De quoi serions-nous prisonniers ? Aurions-nous des difficultés à assumer nos libertés d’être, de penser et d’agir ? Que ce soit au plan politique, économique, social ou culturel, dès qu’un individu s’élève au-dessus de la masse, dès qu’une tête dépasse, on s’empresse de la couper. Les coupeurs de têtes sont légion. Une mono-vision fixée sur un objectif dichotomique semble réductrice d’une société complexifiée par les cultures qui l’ont traversée et la travaillent.
L’Algérie agressée et souffrante mais debout et combattante, doit se remettre en question, se regarder dans un miroir, observer ses blessures ; voir les souillures qu’on a collé à sa peau, ces lambeaux de rien avec lesquels on a tenté de l’habiller.

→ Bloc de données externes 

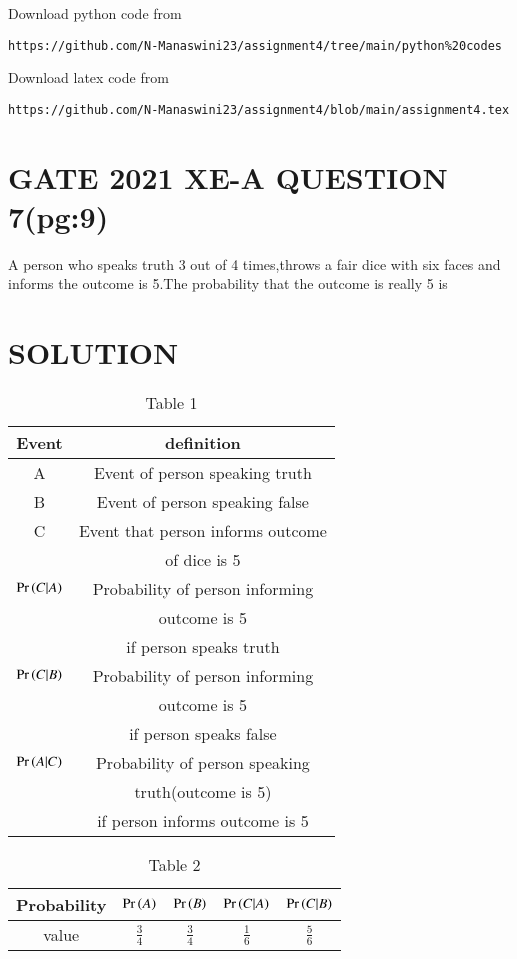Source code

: \documentclass[journal,12pt,twocolumn]{IEEEtran}
\begin{document}
\renewcommand{\thefigure}{\theenumi}
\renewcommand{\thetable}{\theenumi}
Download python code from 
\begin{lstlisting}
https://github.com/N-Manaswini23/assignment4/tree/main/python%20codes
\end{lstlisting}
%
Download latex code from 
\begin{lstlisting}
https://github.com/N-Manaswini23/assignment4/blob/main/assignment4.tex
\end{lstlisting}
%

\section*{GATE 2021 XE-A QUESTION 7(pg:9)}
A person who speaks truth 3 out of 4 times,throws a fair dice with six faces and informs the outcome is 5.The probability that the outcome is really 5 is \\ 
\section*{SOLUTION}
\begin{table}[h!]
\resizebox{9.43cm}{!}
{ 
\begin{tabular}{|c|c|}
\hline
Event & definition \\
\hline
A & Event of person speaking truth\\
\hline
B & Event of person speaking false\\
\hline
C  & Event that person informs outcome\\
& of dice is 5 \\
\hline
$\Pr\left(C|A\right)$ & Probability of person informing \\
& outcome is 5\\
& if person speaks truth\\
\hline
$\Pr\left(C|B\right)$ & Probability of person informing \\
&outcome is 5\\
& if person speaks false\\ 
\hline
$\Pr\left(A|C\right)$ & Probability of person speaking\\
& truth(outcome is 5) \\
& if person informs outcome is 5\\
\hline
\end{tabular}
}
\caption{Table 1} 
\label{tab:1}
\end{table}

\begin{table}[h!]
\resizebox{9.5cm}{!}
{ 
\begin{tabular}{|c|c|c|c|c|}
\hline
Probability & $\Pr\left(A\right)$ & $\Pr\left(B\right)$ & $\Pr\left(C|A\right)$ & $\Pr\left(C|B\right)$ \\
\hline
value & $\frac{3}{4}$ &  $\frac{3}{4}$ &  $\frac{1}{6}$ &  $\frac{5}{6}$ \\
\hline
\end{tabular}
}
\caption{Table 2} 
\label{tab:2}
\end{table}
\end{document}
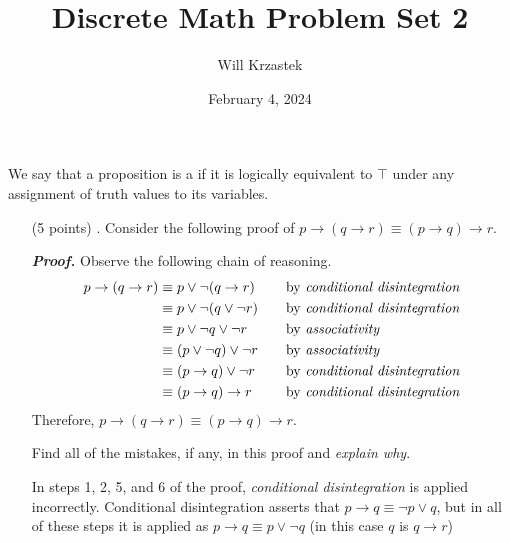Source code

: \documentclass[11pt,a4paper]{article}
\begin{document}
\title{Discrete Math Problem Set 2}
\author{Will Krzastek}
\date{February 4, 2024}
\maketitle
We say that a proposition is a \emph{\color{red}{tautology}} if it is logically equivalent to $\top$ under any assignment of truth values to its variables.
\begin{enumerate}
    \item[(5 points) \quad 1.]
    Consider the following proof of $p \rightarrow (q \rightarrow r) \equiv (p \rightarrow q) \rightarrow r$.
    
    \emph{\textbf{Proof.}} Observe the following chain of reasoning.
    \begin{align*}
    p \rightarrow (q \rightarrow r) 
        &\equiv p \lor \neg(q \rightarrow r)   
            &\quad 
            &\text{by \emph{conditional disintegration}} \\ 
        &\equiv p \lor \neg(q \lor \neg r)
            &\quad
            &\text{by \emph{conditional disintegration}} \\
        &\equiv p \lor \neg q \lor \neg r
            &\quad
            &\text{by \emph{associativity}} \\
        &\equiv (p \lor \neg q) \lor \neg r
            &\quad
            &\text{by \emph{associativity}} \\
        &\equiv (p \rightarrow q) \lor \neg r
            &\quad
            &\text{by \emph{conditional disintegration}} \\
        &\equiv (p \rightarrow q) \rightarrow r
            &\quad
            &\text{by \emph{conditional disintegration}}
    \end{align*}
    Therefore, $p \rightarrow (q \rightarrow r) \equiv (p \rightarrow q) \rightarrow r$.

    Find all of the mistakes, if any, in this proof and \emph{explain why}.

    In steps 1, 2, 5, and 6 of the proof, \emph{conditional disintegration} is applied incorrectly. Conditional disintegration asserts that $p \rightarrow q \equiv \neg p \lor q$, but in all of these steps it is applied as $p \rightarrow q \equiv p \lor \neg q$ (in this case $q$ is $q \rightarrow r$)


\end{enumerate}
\end{document}
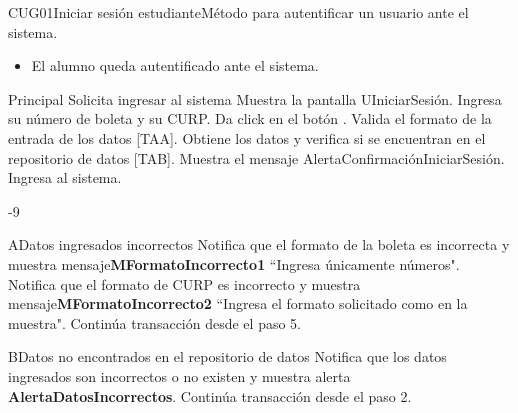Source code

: \begin{UseCase}{CUG01}{Iniciar sesión estudiante}{Método para autentificar un usuario ante el sistema.}
{\begin{itemize}
      \item El alumno queda autentificado ante el sistema.
    \end{itemize}
  }
\end{UseCase}

\begin{UCtrayectoria}{Principal}
  \UCpaso[\UCactor] Solicita ingresar al sistema
  \UCpaso Muestra la pantalla UIniciarSesión.
  \UCpaso[\UCactor] Ingresa su número de boleta y su CURP.
  \UCpaso[\UCactor]Da click en el botón .
  \UCpaso Valida el formato de la entrada de los datos [TAA].
  \UCpaso Obtiene los datos y verifica si se encuentran en el repositorio de datos [TAB].
  \UCpaso Muestra el mensaje AlertaConfirmaciónIniciarSesión. 
  \UCpaso[\UCactor]Ingresa al sistema.
\end{UCtrayectoria}
-9

\begin{UCtrayectoriaA}{A}{Datos ingresados incorrectos}
  \UCpaso Notifica que el formato de la boleta es incorrecta y muestra mensaje{\bf MFormatoIncorrecto1} ``Ingresa únicamente números".
  \UCpaso Notifica que el formato de CURP es incorrecto y muestra mensaje{\bf MFormatoIncorrecto2} ``Ingresa el formato solicitado como en la muestra".
  \UCpaso Continúa transacción desde el paso 5.
\end{UCtrayectoriaA}

\begin{UCtrayectoriaA}{B}{Datos no encontrados en el repositorio de datos}
  \UCpaso Notifica que los datos ingresados son incorrectos o no existen y muestra alerta {\bf AlertaDatosIncorrectos}.
  \UCpaso Continúa transacción desde el paso 2.
\end{UCtrayectoriaA}
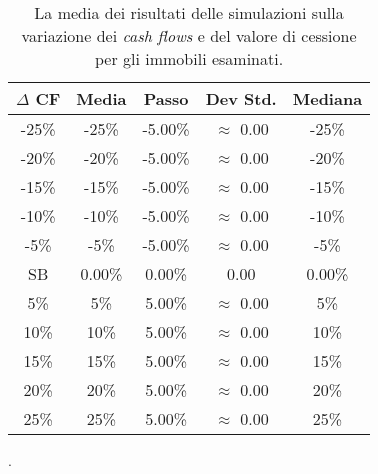 \begin{table}[htbp]
\begin{center}
\begin{tabular}[c]{|c||*{4}{c|}}
\hline
$\Delta$ CF & Media & Passo & Dev Std. & Mediana \\
\hline \hline
-25\% & -25\% & -5.00\% & $\approx$ 0.00 & -25\% \\ \hline
-20\% & -20\% & -5.00\% & $\approx$ 0.00 & -20\% \\ \hline
-15\% & -15\% & -5.00\% & $\approx$ 0.00 & -15\% \\ \hline
-10\% & -10\% & -5.00\% & $\approx$ 0.00 & -10\% \\ \hline
-5\% & -5\% & -5.00\% & $\approx$ 0.00 & -5\% \\ \hline
SB & 0.00\% & 0.00\% & 0.00 & 0.00\% \\ \hline
5\% & 5\% & 5.00\% & $\approx$ 0.00 & 5\% \\ \hline
10\% & 10\% & 5.00\% & $\approx$ 0.00 & 10\% \\ \hline
15\% & 15\% & 5.00\% & $\approx$ 0.00 & 15\% \\ \hline
20\% & 20\% & 5.00\% & $\approx$ 0.00 & 20\% \\ \hline
25\% & 25\% & 5.00\% & $\approx$ 0.00 & 25\% \\ \hline
\end{tabular}
\caption[Media risultati di $\Delta$ CF e valore di cessione]{La media dei risultati delle simulazioni sulla variazione dei {\itshape cash flows} e del valore di cessione per gli immobili esaminati.}.
\label{tab:varvcf2}
\end{center}
\end{table}

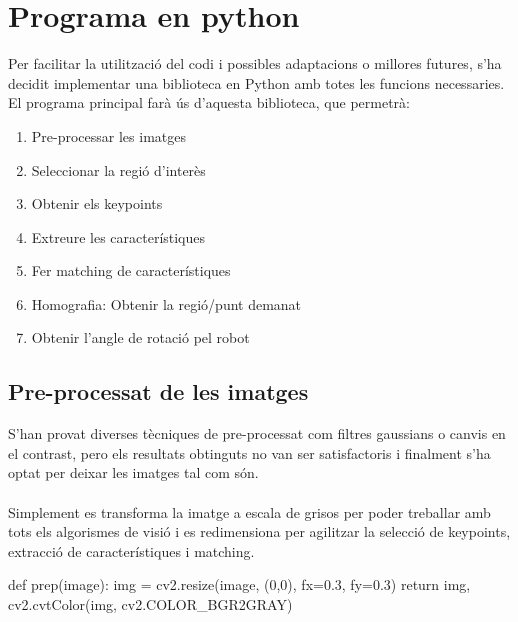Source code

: \section{Programa en python}
	Per facilitar la utilització del codi i possibles adaptacions o millores futures, s'ha decidit implementar una biblioteca en Python amb totes les funcions necessaries. El programa principal farà ús
	d'aquesta biblioteca, que permetrà:
	
	\begin{enumerate}
		\item{Pre-processar les imatges}
		\item{Seleccionar la regió d'interès}
		\item{Obtenir els keypoints}
		\item{Extreure les característiques}
		\item{Fer matching de característiques}
		\item{Homografia: Obtenir la regió/punt demanat}
		\item{Obtenir l'angle de rotació pel robot}
	\end{enumerate}

	\subsection{Pre-processat de les imatges}
		S'han provat diverses tècniques de pre-processat com filtres gaussians o canvis en el contrast, pero els resultats obtinguts no van ser satisfactoris i finalment s'ha optat per deixar
		les imatges tal com són.\\\\
		Simplement es transforma la imatge a escala de grisos per poder treballar amb tots els algorismes de visió i es redimensiona per agilitzar la selecció de keypoints, extracció
		de característiques i matching.\\
		\begin{python}
def prep(image):
	img = cv2.resize(image, (0,0), fx=0.3, fy=0.3)
	return img, cv2.cvtColor(img, cv2.COLOR_BGR2GRAY)
		\end{python}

Depuis Jugurtha que Rome assassina jusqu’à Zabana que la France guillotina, c’est le même sang qui fait de cette terre une terre d’hommes libres. Et c’est au nom de ses hommes et de ses femmes, de ses Larbi Ben M’hidi et de ses Hassiba Benbouali, que les Algériens se reconnaissant comme enfants légitimes de Hassiba et de Larbi, de Jugurtha et Kahina vont devoir reconnaître leur devenir.
Les gens qui s’entourent d’incapables, je doute de leurs capacités. Eviter d’avoir une culture artificielle.
Prétendre gouverner dans le reniement du Hirak, sans cap ni projet, vouloir détourner et orienter un peuple au nom de ce reniement, c’est méconnaître sa valeur.
Ergoter et tourner autour du pot ne fait pas avancer. Il y a des gens dont c’est le métier d’analyser les signes faibles et de prévoir les réactions. Des saltimbanques et des pieds-nickelés croient encore que l’administration leur donnera des idées.
Avoir une bonne lecture et un plan à dix ou vingt ans, ce n’est pas dans ses compétences. L’administration ne sait qu’exécuter, elle ne prévoit rien, elle ne planifie rien. Une délégation générale à la planification n’est pas de trop.
Le Hirak, comme remise en cause du système et de sa gouvernance, ne pliera pas tant que le pouvoir ne comprendra pas qu’il lui faut associer les représentants de ce peuple farouche à la définition de son destin.
Libérée de ses démons importés, affranchie de tuteurs, débarrassée de ses dévots et charlatans de l’exclusivité culturelle, libérée de la logique tribale, l’Algérie se construira sur le mode pluriel, avec les richesses de chacun, et les compétences de ses régions.
Il s’agit de privilégier la créativité contre l’inertie, l’initiative et le mérite contre le privilège et la médiocrité. Rebâtir des espaces de communication, reconstruire des espaces de vie et partager des désirs pour un même cap !
O. B.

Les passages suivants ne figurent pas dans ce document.